Wednesday, March 20, 2013

Gender Differences in Writing Dialogue

According to a article by Thomas Rogers, there is linguistic proof that men and women do speak differently, or at least that is the claim present in Duels and Duets by linguistics professor John L. Locke. So next time you sweep through that manuscript to fine-tune your dialogue, you  may want to keep these proven traits of male/female communication styles in mind in order to create more authentic dialogue...

Female Characters:
  • “Women are likely to look for common ground when they are talking with other women and tend to produce overlapping remarks in conversations.” Have your female characters help each other tell a story, and feel free to have them cut each other off mid-sentence for authenticity.
  • “The connective tissue in women’s groups is the divulging of personal and sometimes intimate information about the life and the relationships of the speaker and other people.” If you want two female characters to bond, have them divulge personal information. Can also be used to show that one is ready to bond when another isn’t, or as a way to show a disconnect between a female attempting to bond and a male character not realizing it.
  • “One study of gossip showed that gossipers were concerned about women who are bad housekeepers, and women who are bad mothers, and women who are promiscuous.
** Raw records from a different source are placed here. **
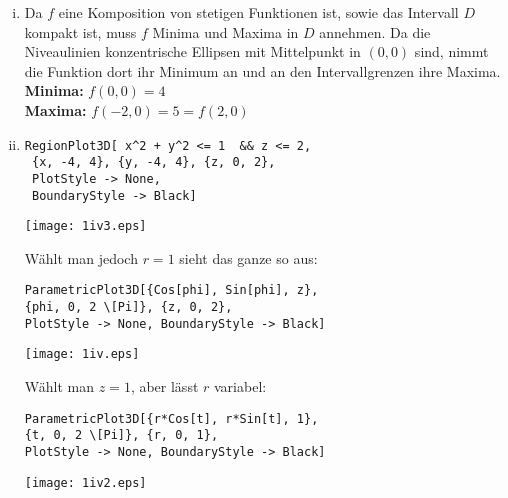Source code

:\documentclass[10pt,a4paper]{scrartcl}
\begin{document}
\begin{enumerate}[(i)]
\begin{minipage}{0.50\columnwidth}
\end{minipage}
\item 
Da $f$ eine Komposition von stetigen Funktionen ist, sowie das Intervall $D$ kompakt ist, muss $f$ Minima und Maxima in $D$ annehmen. Da die Niveaulinien konzentrische Ellipsen mit Mittelpunkt in $(0,0)$ sind, nimmt die Funktion dort ihr Minimum an und an den Intervallgrenzen ihre Maxima. %
\textbf{Minima: } $f(0,0) = 4$\\
\textbf{Maxima: } $f(-2,0) = 5 = f(2,0)$
\item 
\begin{minipage}{0.49\columnwidth}
\begin{lstlisting}[caption= Mathematica Code für den Graph von Z]
RegionPlot3D[ x^2 + y^2 <= 1  && z <= 2, 
 {x, -4, 4}, {y, -4, 4}, {z, 0, 2}, 
 PlotStyle -> None, 
 BoundaryStyle -> Black]
\end{lstlisting}
\end{minipage}
\begin{minipage}{0.50\columnwidth}
\begin{center}
\texttt{[image: 1iv3.eps]} 
\end{center}
\end{minipage}
\begin{minipage}{0.49\columnwidth}
Wählt man jedoch $r=1$ sieht das ganze so aus:
\begin{lstlisting}[caption= Mathematica Code für den Graph von Z]
ParametricPlot3D[{Cos[phi], Sin[phi], z}, 
{phi, 0, 2 \[Pi]}, {z, 0, 2}, 
PlotStyle -> None, BoundaryStyle -> Black]
\end{lstlisting}
\end{minipage}
\begin{minipage}{0.50\columnwidth}
\begin{center}
\texttt{[image: 1iv.eps]} 
\end{center}
\end{minipage}
\begin{minipage}{0.50\columnwidth}
Wählt man $z = 1$, aber lässt $r$ variabel:
\begin{lstlisting}[caption= Mathematica Code für den Graph von Z]
ParametricPlot3D[{r*Cos[t], r*Sin[t], 1}, 
{t, 0, 2 \[Pi]}, {r, 0, 1}, 
PlotStyle -> None, BoundaryStyle -> Black]
\end{lstlisting}
\end{minipage}
\begin{minipage}{0.50\columnwidth}
\begin{center}
\texttt{[image: 1iv2.eps]} 
\end{center}
\end{minipage}
\end{enumerate}
\end{document}
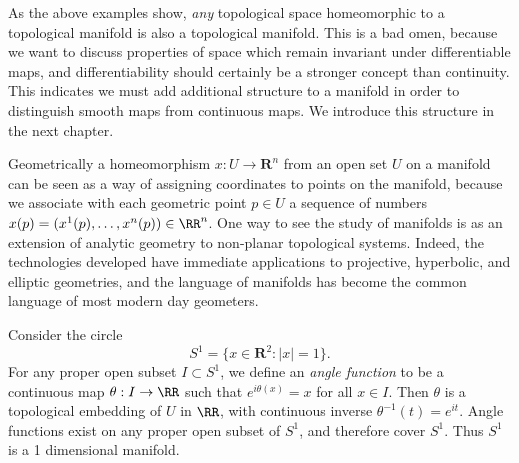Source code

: 


\begin{remark}
    As the above examples show, \emph{any} topological space homeomorphic to a topological manifold is also a topological manifold. This is a bad omen, because we want to discuss properties of space which remain invariant under differentiable maps, and differentiability should certainly be a stronger concept than continuity. This indicates we must add additional structure to a manifold in order to distinguish smooth maps from continuous maps. We introduce this structure in the next chapter.
\end{remark}

Geometrically a homeomorphism $x: U \to \mathbf{R}^n$ from an open set $U$ on a manifold can be seen as a way of assigning coordinates to points on the manifold, because we associate with each geometric point $p \in U$ a sequence of numbers $x(p) = (x^1(p), \dots, x^n(p)) \in \RR^n$. One way to see the study of manifolds is as an extension of analytic geometry to non-planar topological systems. Indeed, the technologies developed have immediate applications to projective, hyperbolic, and elliptic geometries, and the language of manifolds has become the common language of most modern day geometers.

\begin{example}
    Consider the circle
    \[ S^1 = \{ x \in \mathbf{R}^2 : |x| = 1 \}. \]
    For any proper open subset $I \subset S^1$, we define an \emph{angle function} to be a continuous map $\theta: I \to \RR$ such that $e^{i\theta(x)} = x$ for all $x \in I$. Then $\theta$ is a topological embedding of $U$ in $\RR$, with continuous inverse $\theta^{-1}(t) = e^{it}$. Angle functions exist on any proper open subset of $S^1$, and therefore cover $S^1$. Thus $S^1$ is a 1 dimensional manifold.
\end{example}

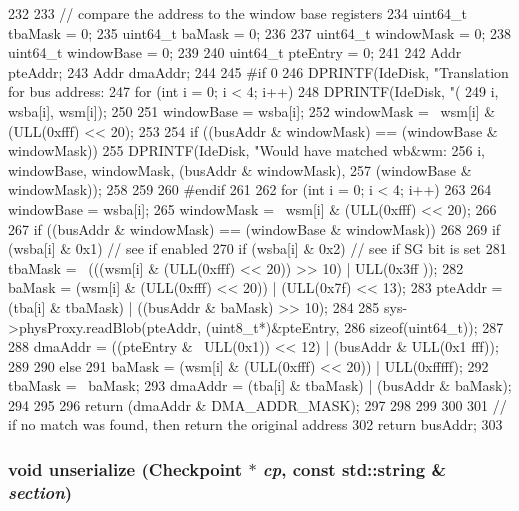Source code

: \begin{DoxyCode}
232 {
233     // compare the address to the window base registers
234     uint64_t tbaMask = 0;
235     uint64_t baMask = 0;
236 
237     uint64_t windowMask = 0;
238     uint64_t windowBase = 0;
239 
240     uint64_t pteEntry = 0;
241 
242     Addr pteAddr;
243     Addr dmaAddr;
244 
245 #if 0
246     DPRINTF(IdeDisk, "Translation for bus address: %
247     for (int i = 0; i < 4; i++) {
248         DPRINTF(IdeDisk, "(%
249                 i, wsba[i], wsm[i]);
250 
251         windowBase = wsba[i];
252         windowMask = ~wsm[i] & (ULL(0xfff) << 20);
253 
254         if ((busAddr & windowMask) == (windowBase & windowMask)) {
255             DPRINTF(IdeDisk, "Would have matched %
      wb&wm:%
256                     i, windowBase, windowMask, (busAddr & windowMask),
257                     (windowBase & windowMask));
258         }
259     }
260 #endif
261 
262     for (int i = 0; i < 4; i++) {
263 
264         windowBase = wsba[i];
265         windowMask = ~wsm[i] & (ULL(0xfff) << 20);
266 
267         if ((busAddr & windowMask) == (windowBase & windowMask)) {
268 
269             if (wsba[i] & 0x1) {   // see if enabled
270                 if (wsba[i] & 0x2) { // see if SG bit is set
281                     tbaMask = ~(((wsm[i] & (ULL(0xfff) << 20)) >> 10) | ULL(0x3ff
      ));
282                     baMask = (wsm[i] & (ULL(0xfff) << 20)) | (ULL(0x7f) << 13);
283                     pteAddr = (tba[i] & tbaMask) | ((busAddr & baMask) >> 10);
284 
285                     sys->physProxy.readBlob(pteAddr, (uint8_t*)&pteEntry,
286                                             sizeof(uint64_t));
287 
288                     dmaAddr = ((pteEntry & ~ULL(0x1)) << 12) | (busAddr & ULL(0x1
      fff));
289 
290                 } else {
291                     baMask = (wsm[i] & (ULL(0xfff) << 20)) | ULL(0xfffff);
292                     tbaMask = ~baMask;
293                     dmaAddr = (tba[i] & tbaMask) | (busAddr & baMask);
294                 }
295 
296                 return (dmaAddr & DMA_ADDR_MASK);
297             }
298         }
299     }
300 
301     // if no match was found, then return the original address
302     return busAddr;
303 }
\end{DoxyCode}
\hypertarget{classTsunamiPChip_af22e5d6d660b97db37003ac61ac4ee49}{
\subsubsection[{unserialize}]{\setlength{\rightskip}{0pt plus 5cm}void unserialize ({\bf Checkpoint} $\ast$ {\em cp}, \/  const std::string \& {\em section})}}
Those things are all threats to each woman in a community; therefore they have every good reason to want to talk about those things.” In YA, the policing of sexual promiscuity is rampant with gossip. Are the others listed here relevant? Perhaps personal appearance takes the place of domestication? Either way, examining the motivation of gossip as a means of creating and policing community may enrich the gossip dialogue you write.
  • “If a woman has done something to cause another woman anger or hurt, she’ll scream or yell at them stridently. It’s a targeted form of opposition that’s designed to cause that individual to back off or to change their behavior in some ways.” Female anger scenes may involve yelling, but yelling should most likely derive from someone overstepping bounds that the victim feels the need to protect.

Male Characters:

  • “Both men and women need to know if men are dominant or subordinate. Men need to know because they are very hierarchical in their organization. Women also need to know that, too, because dominant men, or high-status men, have unusually good access to everything women want.” So if female characters have the overarching motivation of communicating in order to bond, then male characters may generally be communicating in order to establish a hierarchy, and dialogue should generally reflect these tendencies.
  • “It’s symbolic, playful, stylized. In its purest form, it looks quite a lot like a performance. But the disposition to duel sort of seeps into everyday speech too — like if two guys, for example, come up to each other, and one of them says, “Hey, you old son of a bitch. How the hell are ya?” and maybe insults him a little bit about his bulging midriff, or his thinning hair, or some weird shirt that he is wearing.” When writing male dialogue, one way to show the need for hierarchy might be through clever insults.
  • “By using unusual words or rare words or words in a creative way, men can give everyone, including women, the impression they’re intelligent…Words used in a clever way are almost like the colorful feathers of a peacock — a display of what biologists would call fitness information that relates to their ability to reproduce.” Even if a character is not the brightest, a mastery of colloquial language might count for showcasing “street smarts.”